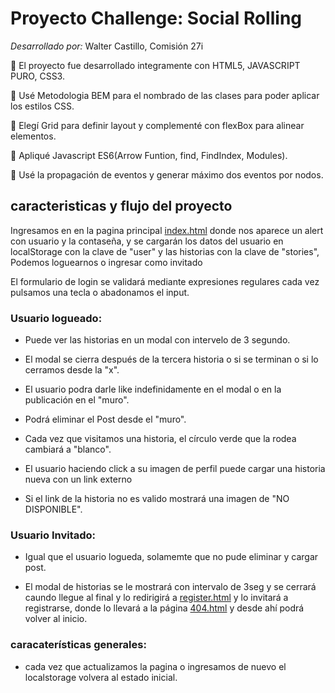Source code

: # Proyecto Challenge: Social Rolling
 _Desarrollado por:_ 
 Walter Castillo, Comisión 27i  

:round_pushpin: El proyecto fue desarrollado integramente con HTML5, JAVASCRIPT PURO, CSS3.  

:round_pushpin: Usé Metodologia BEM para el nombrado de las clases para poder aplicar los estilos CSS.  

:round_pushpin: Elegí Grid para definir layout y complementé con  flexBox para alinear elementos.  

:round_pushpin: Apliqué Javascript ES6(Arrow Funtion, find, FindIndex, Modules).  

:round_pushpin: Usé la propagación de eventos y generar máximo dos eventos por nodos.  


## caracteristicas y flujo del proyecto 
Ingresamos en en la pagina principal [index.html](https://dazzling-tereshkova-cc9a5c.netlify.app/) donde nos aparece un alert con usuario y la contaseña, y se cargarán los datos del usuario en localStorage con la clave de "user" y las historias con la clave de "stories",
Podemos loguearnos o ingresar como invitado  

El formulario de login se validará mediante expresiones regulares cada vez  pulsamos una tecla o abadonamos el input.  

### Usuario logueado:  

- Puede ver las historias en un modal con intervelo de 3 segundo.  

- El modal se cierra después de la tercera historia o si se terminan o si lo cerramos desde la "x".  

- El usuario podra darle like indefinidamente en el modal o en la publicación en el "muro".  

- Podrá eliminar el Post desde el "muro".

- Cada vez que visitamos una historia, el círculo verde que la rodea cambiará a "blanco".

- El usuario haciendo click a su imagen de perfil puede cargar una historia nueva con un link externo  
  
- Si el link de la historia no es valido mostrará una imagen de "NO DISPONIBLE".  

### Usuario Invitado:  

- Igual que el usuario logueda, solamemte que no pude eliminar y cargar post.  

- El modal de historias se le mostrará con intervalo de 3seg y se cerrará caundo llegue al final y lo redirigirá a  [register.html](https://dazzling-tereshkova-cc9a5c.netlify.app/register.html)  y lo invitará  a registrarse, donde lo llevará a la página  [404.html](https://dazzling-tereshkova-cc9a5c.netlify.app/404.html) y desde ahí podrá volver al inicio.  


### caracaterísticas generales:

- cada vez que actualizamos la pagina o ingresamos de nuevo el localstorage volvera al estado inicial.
━━━━━━━━━━━━━━━━━━━━
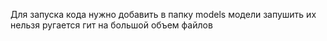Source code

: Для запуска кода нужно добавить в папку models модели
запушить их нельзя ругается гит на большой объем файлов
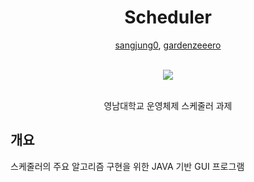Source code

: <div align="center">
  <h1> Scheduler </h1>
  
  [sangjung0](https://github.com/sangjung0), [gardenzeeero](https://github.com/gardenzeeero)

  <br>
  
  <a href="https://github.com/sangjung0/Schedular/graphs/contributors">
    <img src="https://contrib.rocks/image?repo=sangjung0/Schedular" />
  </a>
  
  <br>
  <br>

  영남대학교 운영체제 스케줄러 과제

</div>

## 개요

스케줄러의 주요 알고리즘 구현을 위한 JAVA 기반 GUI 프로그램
━━━━━━━━━━━━━━━━━━━━
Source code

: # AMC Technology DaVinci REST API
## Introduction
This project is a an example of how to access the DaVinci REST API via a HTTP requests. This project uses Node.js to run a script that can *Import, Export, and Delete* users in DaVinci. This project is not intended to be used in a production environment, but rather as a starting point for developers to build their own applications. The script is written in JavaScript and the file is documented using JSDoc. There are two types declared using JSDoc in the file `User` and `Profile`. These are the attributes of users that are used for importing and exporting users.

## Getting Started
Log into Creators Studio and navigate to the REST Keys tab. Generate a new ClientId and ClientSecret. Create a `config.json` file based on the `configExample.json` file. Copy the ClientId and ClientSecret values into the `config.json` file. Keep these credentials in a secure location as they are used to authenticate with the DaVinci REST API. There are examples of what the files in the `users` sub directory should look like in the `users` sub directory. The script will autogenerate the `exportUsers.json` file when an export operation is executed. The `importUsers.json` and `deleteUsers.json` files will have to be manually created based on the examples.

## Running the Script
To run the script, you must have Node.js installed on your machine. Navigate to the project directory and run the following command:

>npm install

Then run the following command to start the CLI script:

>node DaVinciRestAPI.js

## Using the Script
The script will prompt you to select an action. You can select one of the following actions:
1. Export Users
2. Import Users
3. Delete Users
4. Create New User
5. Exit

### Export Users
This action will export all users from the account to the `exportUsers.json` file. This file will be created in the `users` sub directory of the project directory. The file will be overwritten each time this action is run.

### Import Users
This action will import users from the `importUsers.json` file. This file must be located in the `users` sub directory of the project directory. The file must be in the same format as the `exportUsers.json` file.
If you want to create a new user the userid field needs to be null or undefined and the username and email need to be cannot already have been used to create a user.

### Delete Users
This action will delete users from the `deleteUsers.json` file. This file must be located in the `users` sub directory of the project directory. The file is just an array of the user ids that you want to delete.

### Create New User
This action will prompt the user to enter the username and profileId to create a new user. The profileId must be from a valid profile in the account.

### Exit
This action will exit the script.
━━━━━━━━━━━━━━━━━━━━
EXERCISE DESCRIPTION: From the records above, retype only the lines starting at the line that contains "Walter Castillo, Comisión 27i" and ending at the line that contains "- El modal se", both included.

RESPONSE:
 Walter Castillo, Comisión 27i  

:round_pushpin: El proyecto fue desarrollado integramente con HTML5, JAVASCRIPT PURO, CSS3.  

:round_pushpin: Usé Metodologia BEM para el nombrado de las clases para poder aplicar los estilos CSS.  

:round_pushpin: Elegí Grid para definir layout y complementé con  flexBox para alinear elementos.  

:round_pushpin: Apliqué Javascript ES6(Arrow Funtion, find, FindIndex, Modules).  

:round_pushpin: Usé la propagación de eventos y generar máximo dos eventos por nodos.  


## caracteristicas y flujo del proyecto 
Ingresamos en en la pagina principal [index.html](https://dazzling-tereshkova-cc9a5c.netlify.app/) donde nos aparece un alert con usuario y la contaseña, y se cargarán los datos del usuario en localStorage con la clave de "user" y las historias con la clave de "stories",
Podemos loguearnos o ingresar como invitado  

El formulario de login se validará mediante expresiones regulares cada vez  pulsamos una tecla o abadonamos el input.  

### Usuario logueado:  

- Puede ver las historias en un modal con intervelo de 3 segundo.  

- El modal se cierra después de la tercera historia o si se terminan o si lo cerramos desde la "x".  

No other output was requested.